▶ [Problem to solve] Check every line below for the string "predicates". Copy the ones that have it.
____ Data extracts
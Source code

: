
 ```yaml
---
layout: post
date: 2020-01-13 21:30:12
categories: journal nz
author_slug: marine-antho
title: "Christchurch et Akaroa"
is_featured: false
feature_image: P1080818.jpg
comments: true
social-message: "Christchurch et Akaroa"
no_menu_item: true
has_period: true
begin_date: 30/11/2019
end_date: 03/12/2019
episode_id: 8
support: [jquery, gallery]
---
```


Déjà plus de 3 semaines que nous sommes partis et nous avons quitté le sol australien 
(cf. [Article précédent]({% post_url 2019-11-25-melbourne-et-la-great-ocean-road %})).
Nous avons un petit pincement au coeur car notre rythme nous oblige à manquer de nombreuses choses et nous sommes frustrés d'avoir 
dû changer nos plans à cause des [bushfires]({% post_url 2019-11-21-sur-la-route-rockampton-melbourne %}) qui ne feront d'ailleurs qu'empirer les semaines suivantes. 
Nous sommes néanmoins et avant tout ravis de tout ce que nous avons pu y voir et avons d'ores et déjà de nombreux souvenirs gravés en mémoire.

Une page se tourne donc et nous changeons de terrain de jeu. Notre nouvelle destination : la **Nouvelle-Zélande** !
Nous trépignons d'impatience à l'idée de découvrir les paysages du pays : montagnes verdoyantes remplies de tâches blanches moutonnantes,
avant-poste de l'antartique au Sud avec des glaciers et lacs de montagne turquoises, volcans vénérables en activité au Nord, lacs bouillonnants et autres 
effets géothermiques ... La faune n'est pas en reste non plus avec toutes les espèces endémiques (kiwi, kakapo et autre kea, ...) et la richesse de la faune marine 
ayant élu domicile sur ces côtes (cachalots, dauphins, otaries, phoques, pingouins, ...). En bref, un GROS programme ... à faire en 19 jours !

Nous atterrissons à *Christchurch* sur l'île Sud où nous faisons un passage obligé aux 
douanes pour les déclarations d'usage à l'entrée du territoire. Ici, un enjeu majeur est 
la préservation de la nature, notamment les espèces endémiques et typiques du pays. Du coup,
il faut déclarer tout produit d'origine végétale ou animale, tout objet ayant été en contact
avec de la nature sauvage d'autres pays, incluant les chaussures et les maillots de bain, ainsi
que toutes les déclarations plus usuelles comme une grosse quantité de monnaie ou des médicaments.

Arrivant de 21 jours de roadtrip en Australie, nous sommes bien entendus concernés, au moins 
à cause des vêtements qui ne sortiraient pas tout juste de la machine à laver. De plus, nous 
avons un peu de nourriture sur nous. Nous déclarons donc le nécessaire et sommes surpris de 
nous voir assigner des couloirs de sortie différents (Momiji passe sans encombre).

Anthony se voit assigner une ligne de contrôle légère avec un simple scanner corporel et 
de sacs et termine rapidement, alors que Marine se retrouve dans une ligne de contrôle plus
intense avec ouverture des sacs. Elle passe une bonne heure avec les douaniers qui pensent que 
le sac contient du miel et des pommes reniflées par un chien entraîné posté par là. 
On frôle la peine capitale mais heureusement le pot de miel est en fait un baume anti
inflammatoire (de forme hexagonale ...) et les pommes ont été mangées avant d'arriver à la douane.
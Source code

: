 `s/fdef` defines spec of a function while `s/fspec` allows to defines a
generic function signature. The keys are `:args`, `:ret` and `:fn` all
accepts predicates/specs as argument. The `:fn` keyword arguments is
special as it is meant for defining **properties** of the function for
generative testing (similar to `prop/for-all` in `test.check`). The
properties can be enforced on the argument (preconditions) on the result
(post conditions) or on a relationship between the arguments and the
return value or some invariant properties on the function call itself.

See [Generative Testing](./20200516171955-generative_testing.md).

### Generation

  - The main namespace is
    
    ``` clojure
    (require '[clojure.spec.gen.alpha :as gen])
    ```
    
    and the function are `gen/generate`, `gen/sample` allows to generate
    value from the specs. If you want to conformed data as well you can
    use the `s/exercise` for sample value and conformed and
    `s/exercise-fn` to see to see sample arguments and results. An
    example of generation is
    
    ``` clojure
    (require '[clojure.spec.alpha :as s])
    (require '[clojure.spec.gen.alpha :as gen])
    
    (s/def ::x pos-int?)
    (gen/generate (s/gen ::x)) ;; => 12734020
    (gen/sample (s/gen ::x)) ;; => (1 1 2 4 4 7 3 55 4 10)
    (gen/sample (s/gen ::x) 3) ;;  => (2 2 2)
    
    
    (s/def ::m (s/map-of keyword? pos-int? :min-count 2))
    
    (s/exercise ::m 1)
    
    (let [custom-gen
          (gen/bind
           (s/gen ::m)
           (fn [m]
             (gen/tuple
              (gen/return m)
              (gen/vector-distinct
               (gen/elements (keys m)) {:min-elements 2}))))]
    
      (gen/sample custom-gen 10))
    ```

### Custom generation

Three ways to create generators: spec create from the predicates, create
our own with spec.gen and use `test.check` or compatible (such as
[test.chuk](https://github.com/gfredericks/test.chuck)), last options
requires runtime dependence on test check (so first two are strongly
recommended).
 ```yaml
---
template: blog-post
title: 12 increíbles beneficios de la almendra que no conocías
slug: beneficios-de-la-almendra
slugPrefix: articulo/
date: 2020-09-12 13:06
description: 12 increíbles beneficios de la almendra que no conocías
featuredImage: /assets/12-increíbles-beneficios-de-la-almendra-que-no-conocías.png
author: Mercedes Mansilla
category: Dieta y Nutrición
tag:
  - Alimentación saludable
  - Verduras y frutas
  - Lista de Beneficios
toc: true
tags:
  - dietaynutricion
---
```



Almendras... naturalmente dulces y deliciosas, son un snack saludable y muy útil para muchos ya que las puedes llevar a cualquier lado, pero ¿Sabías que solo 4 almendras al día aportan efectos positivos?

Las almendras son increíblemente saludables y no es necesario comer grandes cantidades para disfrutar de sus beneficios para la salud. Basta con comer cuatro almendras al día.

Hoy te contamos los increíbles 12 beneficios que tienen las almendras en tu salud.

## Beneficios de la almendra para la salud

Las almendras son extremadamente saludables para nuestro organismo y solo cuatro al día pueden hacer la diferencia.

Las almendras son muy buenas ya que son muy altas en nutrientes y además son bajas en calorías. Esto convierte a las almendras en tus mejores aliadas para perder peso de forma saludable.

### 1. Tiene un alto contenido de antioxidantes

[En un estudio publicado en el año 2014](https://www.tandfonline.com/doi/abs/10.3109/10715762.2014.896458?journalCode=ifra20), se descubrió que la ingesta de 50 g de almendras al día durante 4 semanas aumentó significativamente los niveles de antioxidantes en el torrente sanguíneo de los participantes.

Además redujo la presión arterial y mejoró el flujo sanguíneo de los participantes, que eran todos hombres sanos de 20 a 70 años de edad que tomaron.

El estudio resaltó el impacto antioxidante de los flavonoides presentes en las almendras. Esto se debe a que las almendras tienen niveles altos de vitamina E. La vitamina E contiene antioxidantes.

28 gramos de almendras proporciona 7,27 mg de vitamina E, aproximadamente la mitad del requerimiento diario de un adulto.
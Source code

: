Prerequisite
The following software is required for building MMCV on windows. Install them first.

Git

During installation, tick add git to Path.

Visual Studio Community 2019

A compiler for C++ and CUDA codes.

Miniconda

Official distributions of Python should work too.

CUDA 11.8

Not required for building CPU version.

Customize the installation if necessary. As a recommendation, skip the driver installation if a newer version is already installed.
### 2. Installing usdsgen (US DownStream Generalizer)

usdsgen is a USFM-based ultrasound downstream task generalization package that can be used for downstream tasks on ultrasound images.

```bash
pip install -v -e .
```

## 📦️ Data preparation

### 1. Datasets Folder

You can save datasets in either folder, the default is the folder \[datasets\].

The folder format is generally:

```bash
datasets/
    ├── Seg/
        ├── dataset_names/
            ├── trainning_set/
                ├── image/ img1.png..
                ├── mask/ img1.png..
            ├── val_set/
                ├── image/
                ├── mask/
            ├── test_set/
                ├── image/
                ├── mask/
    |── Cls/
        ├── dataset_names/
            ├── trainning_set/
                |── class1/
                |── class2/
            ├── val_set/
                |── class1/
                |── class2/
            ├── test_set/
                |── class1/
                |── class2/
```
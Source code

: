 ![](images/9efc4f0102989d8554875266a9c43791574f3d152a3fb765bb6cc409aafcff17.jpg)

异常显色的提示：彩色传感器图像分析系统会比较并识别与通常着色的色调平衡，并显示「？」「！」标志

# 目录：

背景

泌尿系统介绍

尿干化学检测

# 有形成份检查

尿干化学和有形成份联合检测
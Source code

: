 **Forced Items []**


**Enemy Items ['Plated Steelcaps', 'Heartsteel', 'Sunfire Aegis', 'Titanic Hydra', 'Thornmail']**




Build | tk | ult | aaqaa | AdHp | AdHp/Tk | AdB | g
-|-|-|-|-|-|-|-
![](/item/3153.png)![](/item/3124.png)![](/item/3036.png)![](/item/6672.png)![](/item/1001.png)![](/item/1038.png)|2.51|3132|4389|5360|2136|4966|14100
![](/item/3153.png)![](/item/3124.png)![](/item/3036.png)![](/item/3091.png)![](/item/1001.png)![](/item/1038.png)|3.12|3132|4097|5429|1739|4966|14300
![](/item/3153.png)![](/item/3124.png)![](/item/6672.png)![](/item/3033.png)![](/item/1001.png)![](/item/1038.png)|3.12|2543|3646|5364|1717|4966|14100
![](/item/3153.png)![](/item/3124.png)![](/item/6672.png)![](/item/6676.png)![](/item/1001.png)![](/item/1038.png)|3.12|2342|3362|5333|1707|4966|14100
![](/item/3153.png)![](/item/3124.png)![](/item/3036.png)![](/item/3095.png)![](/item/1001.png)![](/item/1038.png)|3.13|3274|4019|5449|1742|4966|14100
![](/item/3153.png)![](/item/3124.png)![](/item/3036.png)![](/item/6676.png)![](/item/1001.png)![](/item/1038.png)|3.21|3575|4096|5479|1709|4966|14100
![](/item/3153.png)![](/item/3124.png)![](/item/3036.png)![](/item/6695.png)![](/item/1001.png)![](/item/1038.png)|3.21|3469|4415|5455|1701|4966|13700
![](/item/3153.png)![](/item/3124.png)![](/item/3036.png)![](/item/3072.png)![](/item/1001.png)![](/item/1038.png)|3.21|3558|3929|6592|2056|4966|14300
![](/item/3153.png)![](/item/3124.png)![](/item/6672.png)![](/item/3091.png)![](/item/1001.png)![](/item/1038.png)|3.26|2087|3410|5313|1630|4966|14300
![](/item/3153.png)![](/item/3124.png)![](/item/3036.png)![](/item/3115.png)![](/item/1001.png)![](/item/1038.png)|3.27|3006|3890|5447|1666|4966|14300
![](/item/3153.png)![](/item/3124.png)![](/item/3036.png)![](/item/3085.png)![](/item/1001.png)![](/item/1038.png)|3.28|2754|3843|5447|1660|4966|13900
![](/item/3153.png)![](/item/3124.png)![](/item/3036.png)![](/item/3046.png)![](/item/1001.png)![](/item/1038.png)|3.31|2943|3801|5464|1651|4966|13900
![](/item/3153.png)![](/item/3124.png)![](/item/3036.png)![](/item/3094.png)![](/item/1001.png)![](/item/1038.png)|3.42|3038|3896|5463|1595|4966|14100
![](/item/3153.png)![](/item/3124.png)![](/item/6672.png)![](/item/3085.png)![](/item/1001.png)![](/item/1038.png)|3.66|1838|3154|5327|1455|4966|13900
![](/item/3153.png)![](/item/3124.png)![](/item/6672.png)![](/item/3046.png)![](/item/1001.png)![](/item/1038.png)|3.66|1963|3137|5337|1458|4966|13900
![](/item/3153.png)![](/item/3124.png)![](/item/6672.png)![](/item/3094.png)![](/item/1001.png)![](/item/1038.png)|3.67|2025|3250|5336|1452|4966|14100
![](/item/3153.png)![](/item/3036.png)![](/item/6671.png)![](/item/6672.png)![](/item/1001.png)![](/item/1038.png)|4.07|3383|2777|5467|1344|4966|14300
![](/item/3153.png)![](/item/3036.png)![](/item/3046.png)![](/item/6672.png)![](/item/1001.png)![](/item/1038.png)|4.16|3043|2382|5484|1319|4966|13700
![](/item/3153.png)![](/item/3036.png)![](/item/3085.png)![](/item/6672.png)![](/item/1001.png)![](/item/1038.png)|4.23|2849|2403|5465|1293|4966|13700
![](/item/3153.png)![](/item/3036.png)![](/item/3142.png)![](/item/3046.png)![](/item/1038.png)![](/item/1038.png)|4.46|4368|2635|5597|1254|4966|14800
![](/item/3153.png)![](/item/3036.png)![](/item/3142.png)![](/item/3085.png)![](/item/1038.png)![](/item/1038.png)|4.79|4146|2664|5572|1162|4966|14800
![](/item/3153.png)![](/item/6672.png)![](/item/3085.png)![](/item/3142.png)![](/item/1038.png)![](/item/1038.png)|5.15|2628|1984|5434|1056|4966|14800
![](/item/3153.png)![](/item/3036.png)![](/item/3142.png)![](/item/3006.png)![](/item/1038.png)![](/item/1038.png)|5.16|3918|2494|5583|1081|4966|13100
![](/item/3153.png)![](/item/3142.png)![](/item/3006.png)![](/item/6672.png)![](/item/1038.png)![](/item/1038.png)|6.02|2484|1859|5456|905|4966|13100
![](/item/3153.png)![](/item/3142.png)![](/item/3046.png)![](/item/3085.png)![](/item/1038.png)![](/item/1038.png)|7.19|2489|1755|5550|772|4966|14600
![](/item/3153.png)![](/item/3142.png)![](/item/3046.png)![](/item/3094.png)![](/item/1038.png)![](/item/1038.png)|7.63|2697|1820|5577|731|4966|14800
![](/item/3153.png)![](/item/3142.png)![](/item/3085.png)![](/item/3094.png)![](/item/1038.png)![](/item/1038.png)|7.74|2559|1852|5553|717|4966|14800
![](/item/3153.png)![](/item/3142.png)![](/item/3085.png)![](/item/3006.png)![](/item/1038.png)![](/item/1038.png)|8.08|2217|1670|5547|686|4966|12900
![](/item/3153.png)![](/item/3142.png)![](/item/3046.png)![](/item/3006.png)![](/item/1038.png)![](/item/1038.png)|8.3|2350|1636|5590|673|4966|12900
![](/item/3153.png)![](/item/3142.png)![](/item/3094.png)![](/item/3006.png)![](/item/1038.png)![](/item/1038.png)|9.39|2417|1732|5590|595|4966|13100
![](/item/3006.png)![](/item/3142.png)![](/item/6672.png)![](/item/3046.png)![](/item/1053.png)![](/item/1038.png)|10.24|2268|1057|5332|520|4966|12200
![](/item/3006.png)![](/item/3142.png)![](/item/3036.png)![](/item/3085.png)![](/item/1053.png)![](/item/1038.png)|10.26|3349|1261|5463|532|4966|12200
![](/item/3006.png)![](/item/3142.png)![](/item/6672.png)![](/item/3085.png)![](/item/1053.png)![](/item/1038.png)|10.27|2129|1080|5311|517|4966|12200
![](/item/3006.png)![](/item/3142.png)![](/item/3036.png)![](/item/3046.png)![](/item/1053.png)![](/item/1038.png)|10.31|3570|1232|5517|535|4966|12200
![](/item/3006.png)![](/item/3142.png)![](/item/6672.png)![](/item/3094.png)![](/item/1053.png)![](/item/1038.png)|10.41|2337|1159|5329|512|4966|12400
________
▶ [Result for this task]
accepts predicates/specs as argument. The `:fn` keyword arguments is
Three ways to create generators: spec create from the predicates, create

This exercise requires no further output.